● **Problem to work on**:
From the records below, print exactly the lines starting at the one containing "### Don’t Solder Wires to your Board, part 2" and ending at the one containing "Use a silver Sharpie to indicate which", ends included, and nothing else.

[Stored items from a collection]
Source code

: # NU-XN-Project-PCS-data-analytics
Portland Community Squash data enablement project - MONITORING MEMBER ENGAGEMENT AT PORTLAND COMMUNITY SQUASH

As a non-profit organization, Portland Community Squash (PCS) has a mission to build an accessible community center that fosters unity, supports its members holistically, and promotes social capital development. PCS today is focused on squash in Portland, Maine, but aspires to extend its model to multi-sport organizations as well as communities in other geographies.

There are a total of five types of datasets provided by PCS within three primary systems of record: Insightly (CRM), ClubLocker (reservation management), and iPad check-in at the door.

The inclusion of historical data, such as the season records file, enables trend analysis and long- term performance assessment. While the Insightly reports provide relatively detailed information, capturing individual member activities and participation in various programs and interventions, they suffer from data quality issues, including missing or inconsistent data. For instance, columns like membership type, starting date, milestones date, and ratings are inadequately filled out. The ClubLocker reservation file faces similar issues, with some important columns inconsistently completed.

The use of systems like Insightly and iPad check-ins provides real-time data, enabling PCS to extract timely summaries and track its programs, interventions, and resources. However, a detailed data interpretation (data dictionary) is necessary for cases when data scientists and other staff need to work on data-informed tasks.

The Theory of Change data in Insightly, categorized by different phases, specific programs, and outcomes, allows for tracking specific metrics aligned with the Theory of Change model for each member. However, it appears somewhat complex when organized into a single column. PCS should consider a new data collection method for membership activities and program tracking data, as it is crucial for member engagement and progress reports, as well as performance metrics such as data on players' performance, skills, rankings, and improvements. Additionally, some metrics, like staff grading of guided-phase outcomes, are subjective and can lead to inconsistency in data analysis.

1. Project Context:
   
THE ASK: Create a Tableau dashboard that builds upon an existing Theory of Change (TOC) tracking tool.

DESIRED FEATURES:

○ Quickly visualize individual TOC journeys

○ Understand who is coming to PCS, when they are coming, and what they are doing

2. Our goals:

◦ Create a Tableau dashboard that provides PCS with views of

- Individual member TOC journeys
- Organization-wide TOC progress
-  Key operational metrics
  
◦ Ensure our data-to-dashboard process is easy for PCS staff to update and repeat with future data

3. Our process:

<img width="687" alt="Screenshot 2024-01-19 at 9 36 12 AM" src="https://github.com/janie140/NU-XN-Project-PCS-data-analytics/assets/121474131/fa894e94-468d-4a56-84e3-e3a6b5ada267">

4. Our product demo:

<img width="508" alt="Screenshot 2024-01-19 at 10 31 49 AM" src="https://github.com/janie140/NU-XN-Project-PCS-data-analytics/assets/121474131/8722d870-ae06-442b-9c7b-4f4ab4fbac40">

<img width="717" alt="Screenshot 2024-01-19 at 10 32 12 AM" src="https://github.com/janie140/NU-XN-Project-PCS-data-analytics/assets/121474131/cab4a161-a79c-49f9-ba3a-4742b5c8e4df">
==
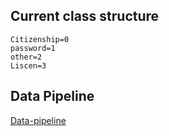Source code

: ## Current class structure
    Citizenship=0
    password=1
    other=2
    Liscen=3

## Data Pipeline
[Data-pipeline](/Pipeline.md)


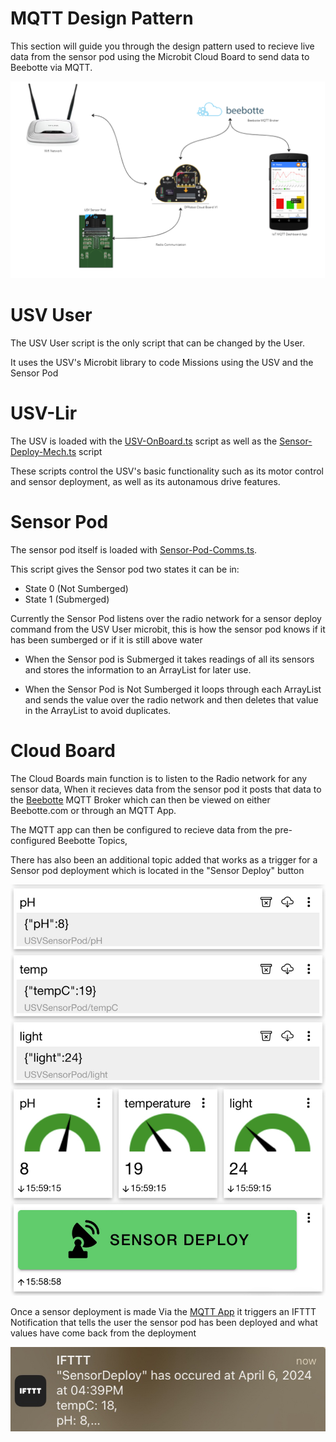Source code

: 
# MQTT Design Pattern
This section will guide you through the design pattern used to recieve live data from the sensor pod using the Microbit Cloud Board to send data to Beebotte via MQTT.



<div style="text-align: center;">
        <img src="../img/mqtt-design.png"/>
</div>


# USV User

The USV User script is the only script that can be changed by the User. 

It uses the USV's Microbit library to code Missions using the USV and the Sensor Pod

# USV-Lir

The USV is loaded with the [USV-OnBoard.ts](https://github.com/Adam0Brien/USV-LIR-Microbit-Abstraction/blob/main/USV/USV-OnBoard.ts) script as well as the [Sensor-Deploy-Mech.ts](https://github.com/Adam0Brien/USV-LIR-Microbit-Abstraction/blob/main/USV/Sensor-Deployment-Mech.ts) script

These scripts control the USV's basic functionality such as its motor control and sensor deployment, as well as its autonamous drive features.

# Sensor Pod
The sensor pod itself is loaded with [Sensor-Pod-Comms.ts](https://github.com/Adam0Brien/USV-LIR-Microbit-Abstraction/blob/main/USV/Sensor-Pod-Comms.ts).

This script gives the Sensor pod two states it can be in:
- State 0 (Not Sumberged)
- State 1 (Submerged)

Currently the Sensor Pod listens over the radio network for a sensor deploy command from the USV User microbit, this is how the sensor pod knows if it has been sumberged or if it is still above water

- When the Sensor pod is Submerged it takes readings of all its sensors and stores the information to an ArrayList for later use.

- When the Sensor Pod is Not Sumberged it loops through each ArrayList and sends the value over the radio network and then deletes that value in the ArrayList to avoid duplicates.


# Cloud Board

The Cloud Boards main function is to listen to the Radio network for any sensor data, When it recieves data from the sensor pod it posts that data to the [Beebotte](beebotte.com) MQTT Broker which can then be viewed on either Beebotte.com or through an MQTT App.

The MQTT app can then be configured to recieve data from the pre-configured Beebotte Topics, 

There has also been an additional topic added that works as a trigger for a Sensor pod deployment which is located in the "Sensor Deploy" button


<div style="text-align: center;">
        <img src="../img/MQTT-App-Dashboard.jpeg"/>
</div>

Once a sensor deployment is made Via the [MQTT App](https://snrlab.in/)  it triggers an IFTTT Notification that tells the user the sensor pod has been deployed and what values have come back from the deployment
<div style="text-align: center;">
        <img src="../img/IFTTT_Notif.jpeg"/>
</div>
--
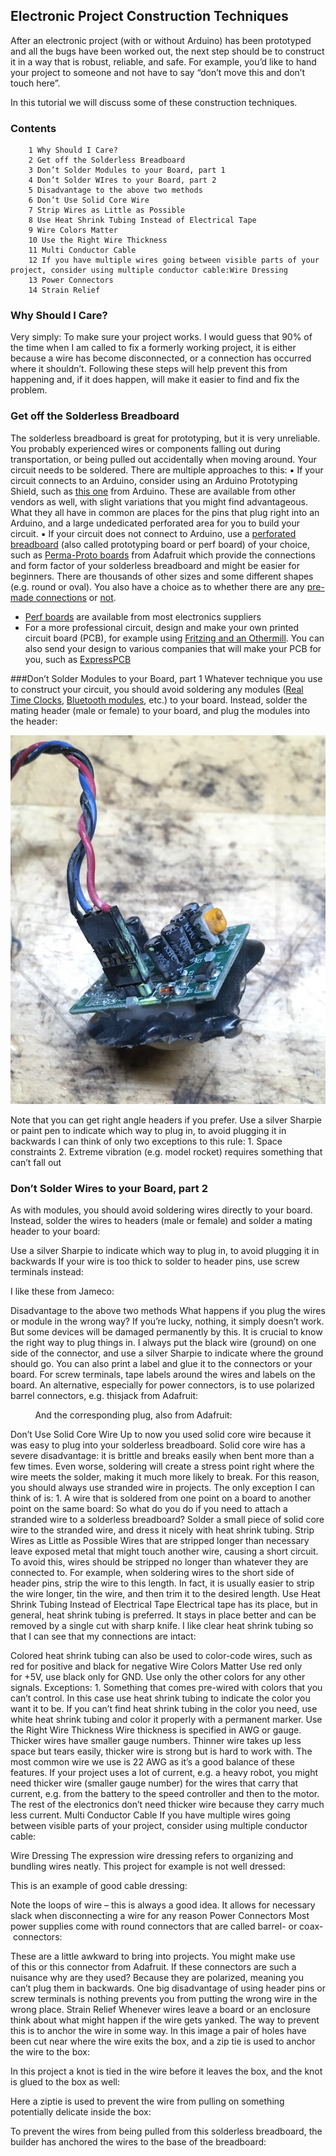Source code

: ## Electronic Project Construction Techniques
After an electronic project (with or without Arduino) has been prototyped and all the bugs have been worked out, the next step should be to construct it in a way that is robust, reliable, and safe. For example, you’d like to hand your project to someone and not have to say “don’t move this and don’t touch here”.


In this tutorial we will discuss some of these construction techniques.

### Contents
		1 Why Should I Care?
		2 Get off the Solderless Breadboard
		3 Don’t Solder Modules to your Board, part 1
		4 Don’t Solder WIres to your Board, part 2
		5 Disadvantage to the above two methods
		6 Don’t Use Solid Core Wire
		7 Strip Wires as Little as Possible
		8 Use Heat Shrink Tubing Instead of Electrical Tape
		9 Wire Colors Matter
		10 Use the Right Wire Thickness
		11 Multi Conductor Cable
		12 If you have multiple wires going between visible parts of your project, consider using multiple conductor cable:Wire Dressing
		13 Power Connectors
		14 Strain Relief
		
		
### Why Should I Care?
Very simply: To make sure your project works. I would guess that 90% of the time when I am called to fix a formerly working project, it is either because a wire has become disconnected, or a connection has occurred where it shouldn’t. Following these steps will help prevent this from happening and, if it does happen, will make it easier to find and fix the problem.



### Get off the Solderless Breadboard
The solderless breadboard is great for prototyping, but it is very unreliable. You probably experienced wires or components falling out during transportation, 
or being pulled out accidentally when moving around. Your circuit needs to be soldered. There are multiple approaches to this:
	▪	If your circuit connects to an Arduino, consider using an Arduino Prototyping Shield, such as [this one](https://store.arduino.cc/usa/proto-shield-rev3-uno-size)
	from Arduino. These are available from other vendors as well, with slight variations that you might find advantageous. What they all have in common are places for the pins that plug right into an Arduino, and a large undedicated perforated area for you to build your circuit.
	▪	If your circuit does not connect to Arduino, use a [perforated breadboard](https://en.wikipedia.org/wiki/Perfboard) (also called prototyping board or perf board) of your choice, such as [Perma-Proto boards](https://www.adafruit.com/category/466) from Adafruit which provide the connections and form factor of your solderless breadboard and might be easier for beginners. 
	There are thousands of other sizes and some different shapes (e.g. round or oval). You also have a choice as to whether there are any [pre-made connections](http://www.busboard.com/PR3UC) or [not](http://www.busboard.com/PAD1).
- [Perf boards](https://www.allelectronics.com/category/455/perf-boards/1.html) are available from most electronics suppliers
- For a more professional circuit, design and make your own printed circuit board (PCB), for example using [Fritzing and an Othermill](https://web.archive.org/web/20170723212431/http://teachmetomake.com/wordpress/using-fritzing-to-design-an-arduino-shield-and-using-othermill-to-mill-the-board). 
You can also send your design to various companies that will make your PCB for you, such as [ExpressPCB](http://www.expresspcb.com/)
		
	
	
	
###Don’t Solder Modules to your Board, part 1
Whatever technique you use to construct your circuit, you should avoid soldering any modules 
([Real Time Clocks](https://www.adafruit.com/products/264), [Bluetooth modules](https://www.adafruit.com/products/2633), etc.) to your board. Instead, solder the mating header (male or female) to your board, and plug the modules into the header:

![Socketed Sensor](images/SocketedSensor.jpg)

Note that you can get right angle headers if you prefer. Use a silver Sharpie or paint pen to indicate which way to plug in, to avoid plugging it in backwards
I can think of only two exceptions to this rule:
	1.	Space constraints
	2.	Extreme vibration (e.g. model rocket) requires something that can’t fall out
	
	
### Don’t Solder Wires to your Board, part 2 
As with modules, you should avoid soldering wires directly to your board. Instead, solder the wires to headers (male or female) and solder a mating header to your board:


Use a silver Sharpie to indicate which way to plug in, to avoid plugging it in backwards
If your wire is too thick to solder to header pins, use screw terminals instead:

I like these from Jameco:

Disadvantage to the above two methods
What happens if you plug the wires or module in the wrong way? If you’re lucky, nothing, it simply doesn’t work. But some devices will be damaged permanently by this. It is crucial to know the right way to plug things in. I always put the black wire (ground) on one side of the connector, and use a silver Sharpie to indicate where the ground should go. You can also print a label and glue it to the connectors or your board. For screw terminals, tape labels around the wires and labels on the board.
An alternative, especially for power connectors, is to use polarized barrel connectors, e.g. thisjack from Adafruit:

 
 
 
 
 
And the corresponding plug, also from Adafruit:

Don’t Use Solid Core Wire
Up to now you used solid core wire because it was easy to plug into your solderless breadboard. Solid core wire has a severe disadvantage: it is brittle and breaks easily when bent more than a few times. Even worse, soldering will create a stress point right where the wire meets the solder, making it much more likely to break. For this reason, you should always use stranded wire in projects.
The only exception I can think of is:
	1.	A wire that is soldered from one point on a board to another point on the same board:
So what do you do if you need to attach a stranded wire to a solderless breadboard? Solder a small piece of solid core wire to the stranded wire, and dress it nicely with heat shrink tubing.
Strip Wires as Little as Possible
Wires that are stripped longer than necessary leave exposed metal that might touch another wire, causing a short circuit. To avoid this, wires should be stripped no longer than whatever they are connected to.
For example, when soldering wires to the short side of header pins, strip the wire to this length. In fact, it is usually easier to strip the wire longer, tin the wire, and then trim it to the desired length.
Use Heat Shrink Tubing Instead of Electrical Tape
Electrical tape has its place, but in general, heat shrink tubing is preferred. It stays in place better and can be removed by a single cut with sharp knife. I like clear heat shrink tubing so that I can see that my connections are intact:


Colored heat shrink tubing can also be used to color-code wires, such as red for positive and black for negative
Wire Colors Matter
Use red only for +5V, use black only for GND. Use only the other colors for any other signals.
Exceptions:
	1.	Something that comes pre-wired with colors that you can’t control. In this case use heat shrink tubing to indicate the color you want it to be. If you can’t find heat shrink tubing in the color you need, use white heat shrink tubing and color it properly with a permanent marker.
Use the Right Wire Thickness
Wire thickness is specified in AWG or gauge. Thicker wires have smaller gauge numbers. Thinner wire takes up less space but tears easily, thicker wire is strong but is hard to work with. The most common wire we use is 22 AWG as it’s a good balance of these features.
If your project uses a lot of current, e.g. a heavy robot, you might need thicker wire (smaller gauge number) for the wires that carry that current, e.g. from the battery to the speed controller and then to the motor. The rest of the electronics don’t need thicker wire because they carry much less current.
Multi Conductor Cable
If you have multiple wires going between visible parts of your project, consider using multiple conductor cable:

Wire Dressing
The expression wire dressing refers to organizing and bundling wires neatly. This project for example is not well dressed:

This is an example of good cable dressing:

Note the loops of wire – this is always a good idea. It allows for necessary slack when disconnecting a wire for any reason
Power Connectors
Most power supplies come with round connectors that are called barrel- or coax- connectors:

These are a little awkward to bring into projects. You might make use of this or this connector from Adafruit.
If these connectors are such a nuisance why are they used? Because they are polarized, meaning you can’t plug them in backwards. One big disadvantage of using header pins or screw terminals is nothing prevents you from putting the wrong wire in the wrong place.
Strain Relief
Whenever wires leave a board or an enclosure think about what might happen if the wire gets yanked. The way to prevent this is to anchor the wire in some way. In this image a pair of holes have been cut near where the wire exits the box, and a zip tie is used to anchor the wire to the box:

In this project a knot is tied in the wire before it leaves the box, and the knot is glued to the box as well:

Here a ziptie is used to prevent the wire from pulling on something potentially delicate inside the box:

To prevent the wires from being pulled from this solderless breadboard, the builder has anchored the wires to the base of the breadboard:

● **Response for this exercise**:
### Don’t Solder Wires to your Board, part 2 
As with modules, you should avoid soldering wires directly to your board. Instead, solder the wires to headers (male or female) and solder a mating header to your board:


Use a silver Sharpie to indicate which way to plug in, to avoid plugging it in backwards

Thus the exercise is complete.